This is an archive of the discontinued LLVM Phabricator instance.

[libc] add a vector internal class
ClosedPublic

Authored by michaelrj on Feb 3 2022, 4:02 PM.

Details

Summary

Add a basic implementation of the vector class for use internally to
LLVM-libc.

Diff Detail

Event Timeline

michaelrj created this revision.Feb 3 2022, 4:02 PM
michaelrj requested review of this revision.Feb 3 2022, 4:02 PM

I know that I need to add unit tests (I'm going to work on those now) but I wanted to upload an initial patch.

The implementation can't be separate from the header file, unless we are going to insatiate for every type it is used for like in https://github.com/llvm/llvm-project/blob/main/libc/utils/UnitTest/LibcTest.cpp#L198

Agree with @abrachet. Also, to help us understand your immediate use case, can you limit the API to not more than what you want?

michaelrj updated this revision to Diff 406122.Feb 4 2022, 3:49 PM

Moved all functionality into the header file to deal with the template problem.
Removed functions that aren't needed for any immediate users, and are unlikely to be needed in the future.
Added tests to match the planned use cases.

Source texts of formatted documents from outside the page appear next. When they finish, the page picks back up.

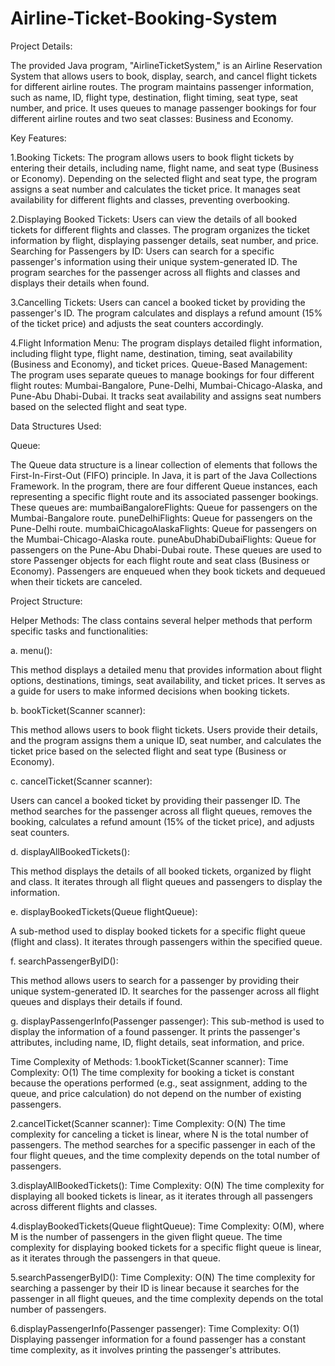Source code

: # Airline-Ticket-Booking-System

Project Details:

The provided Java program, "AirlineTicketSystem," is an Airline Reservation System that allows users to book, display, search, and cancel flight tickets for different airline routes. The program maintains passenger information, such as name, ID, flight type, destination, flight timing, seat type, seat number, and price. It uses queues to manage passenger bookings for four different airline routes and two seat classes: Business and Economy.


Key Features:

1.Booking Tickets:
The program allows users to book flight tickets by entering their details, including name, flight name, and seat type (Business or Economy).
Depending on the selected flight and seat type, the program assigns a seat number and calculates the ticket price.
It manages seat availability for different flights and classes, preventing overbooking.

2.Displaying Booked Tickets:
Users can view the details of all booked tickets for different flights and classes.
The program organizes the ticket information by flight, displaying passenger details, seat number, and price.
Searching for Passengers by ID:
Users can search for a specific passenger's information using their unique system-generated ID.
The program searches for the passenger across all flights and classes and displays their details when found.

3.Cancelling Tickets:
Users can cancel a booked ticket by providing the passenger's ID.
The program calculates and displays a refund amount (15% of the ticket price) and adjusts the seat counters accordingly.

4.Flight Information Menu:
The program displays detailed flight information, including flight type, flight name, destination, timing, seat availability (Business and Economy), and ticket prices.
Queue-Based Management:
The program uses separate queues to manage bookings for four different flight routes: Mumbai-Bangalore, Pune-Delhi, Mumbai-Chicago-Alaska, and Pune-Abu Dhabi-Dubai.
It tracks seat availability and assigns seat numbers based on the selected flight and seat type.



Data Structures Used:

Queue<Passenger>:

The Queue data structure is a linear collection of elements that follows the First-In-First-Out (FIFO) principle. In Java, it is part of the Java Collections Framework.
In the program, there are four different Queue<Passenger> instances, each representing a specific flight route and its associated passenger bookings. These queues are:
mumbaiBangaloreFlights: Queue for passengers on the Mumbai-Bangalore route.
puneDelhiFlights: Queue for passengers on the Pune-Delhi route.
mumbaiChicagoAlaskaFlights: Queue for passengers on the Mumbai-Chicago-Alaska route.
puneAbuDhabiDubaiFlights: Queue for passengers on the Pune-Abu Dhabi-Dubai route.
These queues are used to store Passenger objects for each flight route and seat class (Business or Economy). Passengers are enqueued when they book tickets and dequeued when their tickets are canceled.


Project Structure:

Helper Methods:
The class contains several helper methods that perform specific tasks and functionalities:

a. menu():

This method displays a detailed menu that provides information about flight options, destinations, timings, seat availability, and ticket prices. It serves as a guide for users to make informed decisions when booking tickets.

b. bookTicket(Scanner scanner):

This method allows users to book flight tickets. Users provide their details, and the program assigns them a unique ID, seat number, and calculates the ticket price based on the selected flight and seat type (Business or Economy).

c. cancelTicket(Scanner scanner):

Users can cancel a booked ticket by providing their passenger ID. The method searches for the passenger across all flight queues, removes the booking, calculates a refund amount (15% of the ticket price), and adjusts seat counters.

d. displayAllBookedTickets():

This method displays the details of all booked tickets, organized by flight and class. It iterates through all flight queues and passengers to display the information.

e. displayBookedTickets(Queue<Passenger> flightQueue):

A sub-method used to display booked tickets for a specific flight queue (flight and class). It iterates through passengers within the specified queue.

f. searchPassengerByID():

This method allows users to search for a passenger by providing their unique system-generated ID. It searches for the passenger across all flight queues and displays their details if found.

g. displayPassengerInfo(Passenger passenger):
This sub-method is used to display the information of a found passenger. It prints the passenger's attributes, including name, ID, flight details, seat information, and price.

Time Complexity of Methods:
1.bookTicket(Scanner scanner):
Time Complexity: O(1)
The time complexity for booking a ticket is constant because the operations performed (e.g., seat assignment, adding to the queue, and price calculation) do not depend on the number of existing passengers.

2.cancelTicket(Scanner scanner):
Time Complexity: O(N)
The time complexity for canceling a ticket is linear, where N is the total number of passengers. The method searches for a specific passenger in each of the four flight queues, and the time complexity depends on the total number of passengers.

3.displayAllBookedTickets():
Time Complexity: O(N)
The time complexity for displaying all booked tickets is linear, as it iterates through all passengers across different flights and classes.

4.displayBookedTickets(Queue<Passenger> flightQueue):
Time Complexity: O(M), where M is the number of passengers in the given flight queue.
The time complexity for displaying booked tickets for a specific flight queue is linear, as it iterates through the passengers in that queue.

5.searchPassengerByID():
Time Complexity: O(N)
The time complexity for searching a passenger by their ID is linear because it searches for the passenger in all flight queues, and the time complexity depends on the total number of passengers.

6.displayPassengerInfo(Passenger passenger):
Time Complexity: O(1)
Displaying passenger information for a found passenger has a constant time complexity, as it involves printing the passenger's attributes.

michaelrj edited the summary of this revision. (Show Details)Feb 4 2022, 3:49 PM
lntue added inline comments.Feb 4 2022, 4:58 PM
libc/src/__support/CPP/CMakeLists.txt
16

cpp_vector?

libc/src/__support/CPP/vector.h
21

you'll need static inline for this to avoid multiple definitions / linking problems as it is defined in a header file.

21

Also is this being used anywhere? It doesn't look like to be with vector class?

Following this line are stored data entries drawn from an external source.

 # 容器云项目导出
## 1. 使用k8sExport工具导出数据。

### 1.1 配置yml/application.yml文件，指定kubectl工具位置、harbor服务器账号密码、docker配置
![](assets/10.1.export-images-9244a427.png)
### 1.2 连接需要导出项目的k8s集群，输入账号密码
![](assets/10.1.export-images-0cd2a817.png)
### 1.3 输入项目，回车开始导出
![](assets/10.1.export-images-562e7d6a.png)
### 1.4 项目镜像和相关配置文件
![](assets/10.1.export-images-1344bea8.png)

michaelrj updated this revision to Diff 406638.Feb 7 2022, 3:49 PM
michaelrj marked 3 inline comments as done.

address comments

libc/src/__support/CPP/CMakeLists.txt
16

I named it cpp_with_malloc to match standalone_cpp but I agree that for the moment cpp_vector is a better name.

libc/src/__support/CPP/vector.h
21

Not anymore, I forgot to remove it when I removed the clear function.

sivachandra added inline comments.Feb 7 2022, 10:26 PM
libc/src/__support/CPP/CMakeLists.txt
16

You can name it just vector. The actual target name will be fully qualified - libc.src.__support.CPP.vector.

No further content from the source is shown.